Stored data entries
<<<<
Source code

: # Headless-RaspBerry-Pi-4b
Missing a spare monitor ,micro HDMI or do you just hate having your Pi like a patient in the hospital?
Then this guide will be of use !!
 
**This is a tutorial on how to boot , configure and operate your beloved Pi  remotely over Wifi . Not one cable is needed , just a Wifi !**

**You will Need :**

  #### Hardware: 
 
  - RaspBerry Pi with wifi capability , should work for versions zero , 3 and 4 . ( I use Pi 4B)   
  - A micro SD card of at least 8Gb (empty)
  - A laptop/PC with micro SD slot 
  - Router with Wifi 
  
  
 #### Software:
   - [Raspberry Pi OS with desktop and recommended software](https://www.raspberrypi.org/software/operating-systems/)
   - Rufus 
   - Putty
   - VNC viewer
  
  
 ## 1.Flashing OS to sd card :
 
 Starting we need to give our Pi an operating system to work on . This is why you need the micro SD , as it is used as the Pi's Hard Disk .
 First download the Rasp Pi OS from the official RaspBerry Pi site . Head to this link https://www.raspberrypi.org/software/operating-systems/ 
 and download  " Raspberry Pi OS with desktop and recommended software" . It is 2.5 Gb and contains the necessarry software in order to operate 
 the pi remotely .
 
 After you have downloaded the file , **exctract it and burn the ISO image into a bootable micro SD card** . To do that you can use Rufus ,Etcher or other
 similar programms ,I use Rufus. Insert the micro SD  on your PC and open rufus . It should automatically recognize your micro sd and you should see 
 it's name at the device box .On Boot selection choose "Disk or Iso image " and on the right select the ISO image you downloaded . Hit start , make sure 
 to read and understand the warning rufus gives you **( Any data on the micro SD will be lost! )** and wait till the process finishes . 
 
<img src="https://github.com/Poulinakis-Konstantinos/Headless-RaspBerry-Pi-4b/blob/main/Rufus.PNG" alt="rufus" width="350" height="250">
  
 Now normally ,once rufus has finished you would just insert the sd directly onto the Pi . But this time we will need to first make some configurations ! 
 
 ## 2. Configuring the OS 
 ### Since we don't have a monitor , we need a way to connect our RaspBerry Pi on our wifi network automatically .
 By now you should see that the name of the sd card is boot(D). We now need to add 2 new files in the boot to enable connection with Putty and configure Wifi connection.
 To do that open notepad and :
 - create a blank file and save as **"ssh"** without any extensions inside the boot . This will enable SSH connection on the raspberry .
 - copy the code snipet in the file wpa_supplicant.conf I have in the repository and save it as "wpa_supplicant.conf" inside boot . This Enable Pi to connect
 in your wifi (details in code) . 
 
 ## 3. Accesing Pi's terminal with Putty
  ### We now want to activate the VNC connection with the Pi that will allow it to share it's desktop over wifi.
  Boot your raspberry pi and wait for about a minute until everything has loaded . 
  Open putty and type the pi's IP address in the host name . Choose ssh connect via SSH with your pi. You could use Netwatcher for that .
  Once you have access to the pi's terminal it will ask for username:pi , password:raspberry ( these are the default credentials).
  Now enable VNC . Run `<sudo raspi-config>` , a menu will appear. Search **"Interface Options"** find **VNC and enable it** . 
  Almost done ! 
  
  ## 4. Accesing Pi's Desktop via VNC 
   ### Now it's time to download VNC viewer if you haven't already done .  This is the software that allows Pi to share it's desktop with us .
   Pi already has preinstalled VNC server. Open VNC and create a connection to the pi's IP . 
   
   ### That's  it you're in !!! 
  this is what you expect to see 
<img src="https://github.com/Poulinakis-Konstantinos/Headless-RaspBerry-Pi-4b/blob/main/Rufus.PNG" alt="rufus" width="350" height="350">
>>>>
* _WORK REQUEST_
Your task for the entries above: copy exactly the span starting with the line with "to read and" and going on through the line with "### Since we", both lines included, and nothing else.

* _EXERCISE ANSWER_
 to read and understand the warning rufus gives you **( Any data on the micro SD will be lost! )** and wait till the process finishes . 
 
<img src="https://github.com/Poulinakis-Konstantinos/Headless-RaspBerry-Pi-4b/blob/main/Rufus.PNG" alt="rufus" width="350" height="250">
  
 Now normally ,once rufus has finished you would just insert the sd directly onto the Pi . But this time we will need to first make some configurations ! 
 
 ## 2. Configuring the OS 
 ### Since we don't have a monitor , we need a way to connect our RaspBerry Pi on our wifi network automatically .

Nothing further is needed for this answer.